# [Problem requirements]
In the records that come next, find every line with "Users". Return those lines.

# [Provided data]
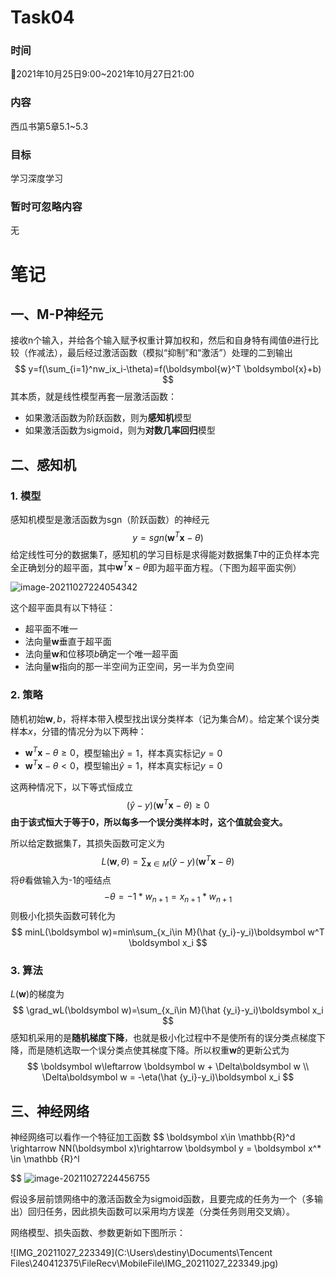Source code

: # Task04

### 时间

:calendar:2021年10月25日9:00~2021年10月27日21:00

### 内容

西瓜书第5章5.1~5.3

### 目标

学习深度学习

### 暂时可忽略内容

无



# 笔记

## 一、M-P神经元

接收n个输入，并给各个输入赋予权重计算加权和，然后和自身特有阈值$\theta$进行比较（作减法），最后经过激活函数（模拟“抑制”和“激活”）处理的二到输出
$$
y=f(\sum_{i=1}^nw_ix_i-\theta)=f(\boldsymbol{w}^T \boldsymbol{x}+b)
$$
其本质，就是线性模型再套一层激活函数：

- 如果激活函数为阶跃函数，则为**感知机**模型
- 如果激活函数为sigmoid，则为**对数几率回归**模型

## 二、感知机

### 1. 模型

感知机模型是激活函数为sgn（阶跃函数）的神经元
$$
y=sgn(\boldsymbol{w}^T \boldsymbol{x}-\theta)
$$
给定线性可分的数据集$T$，感知机的学习目标是求得能对数据集$T$中的正负样本完全正确划分的超平面，其中$\boldsymbol{w}^T \boldsymbol{x}-\theta$即为超平面方程。（下图为超平面实例）

![image-20211027224054342](C:\Users\destiny\AppData\Roaming\Typora\typora-user-images\image-20211027224054342.png)

这个超平面具有以下特征：

- 超平面不唯一
- 法向量$\boldsymbol w$垂直于超平面
- 法向量$\boldsymbol w$和位移项$b$确定一个唯一超平面
- 法向量$\boldsymbol w$指向的那一半空间为正空间，另一半为负空间

### 2. 策略

随机初始$\boldsymbol {w},b$，将样本带入模型找出误分类样本（记为集合$M$）。给定某个误分类样本$x$，分错的情况分为以下两种：

- $\boldsymbol{w}^T \boldsymbol{x}-\theta \geqslant 0$，模型输出$\hat y = 1$，样本真实标记$y=0$
- $\boldsymbol{w}^T \boldsymbol{x}-\theta < 0$，模型输出$\hat y = 1$，样本真实标记$y=0$

这两种情况下，以下等式恒成立
$$
(\hat y - y)(\boldsymbol{w}^T \boldsymbol{x}-\theta)\geqslant0
$$
**由于该式恒大于等于0，所以每多一个误分类样本时，这个值就会变大。**

所以给定数据集$T$，其损失函数可定义为
$$
L(\boldsymbol w, \theta)=\sum_{\boldsymbol x \in M}(\hat y - y)(\boldsymbol{w}^T \boldsymbol{x}-\theta)
$$
将$\theta$看做输入为-1的哑结点
$$
-\theta=-1*w_{n+1}=x_{n+1}*w_{n+1}
$$
则极小化损失函数可转化为
$$
minL(\boldsymbol w)=min\sum_{x_i\in M}(\hat {y_i}-y_i)\boldsymbol w^T \boldsymbol x_i
$$

### 3. 算法

$L(\boldsymbol w)$的梯度为
$$
\grad_wL(\boldsymbol w)=\sum_{x_i\in M}(\hat {y_i}-y_i)\boldsymbol x_i
$$
感知机采用的是**随机梯度下降**，也就是极小化过程中不是使所有的误分类点梯度下降，而是随机选取一个误分类点使其梯度下降。所以权重$\boldsymbol w$的更新公式为
$$
\boldsymbol w\leftarrow \boldsymbol w + \Delta\boldsymbol w \\
\Delta\boldsymbol w = -\eta(\hat {y_i}-y_i)\boldsymbol x_i
$$

## 三、神经网络

神经网络可以看作一个特征加工函数
$$
\boldsymbol x\in \mathbb{R}^d \rightarrow NN(\boldsymbol x)\rightarrow \boldsymbol y = \boldsymbol x^* \in \mathbb {R}^l
$$
![image-20211027224456755](C:\Users\destiny\AppData\Roaming\Typora\typora-user-images\image-20211027224456755.png)

假设多层前馈网络中的激活函数全为sigmoid函数，且要完成的任务为一个（多输出）回归任务，因此损失函数可以采用均方误差（分类任务则用交叉熵）。

网络模型、损失函数、参数更新如下图所示：

![IMG_20211027_223349](C:\Users\destiny\Documents\Tencent Files\240412375\FileRecv\MobileFile\IMG_20211027_223349.jpg)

# [Result]
![image-20211027224054342](C:\Users\destiny\AppData\Roaming\Typora\typora-user-images\image-20211027224054342.png)
![image-20211027224456755](C:\Users\destiny\AppData\Roaming\Typora\typora-user-images\image-20211027224456755.png)
![IMG_20211027_223349](C:\Users\destiny\Documents\Tencent Files\240412375\FileRecv\MobileFile\IMG_20211027_223349.jpg)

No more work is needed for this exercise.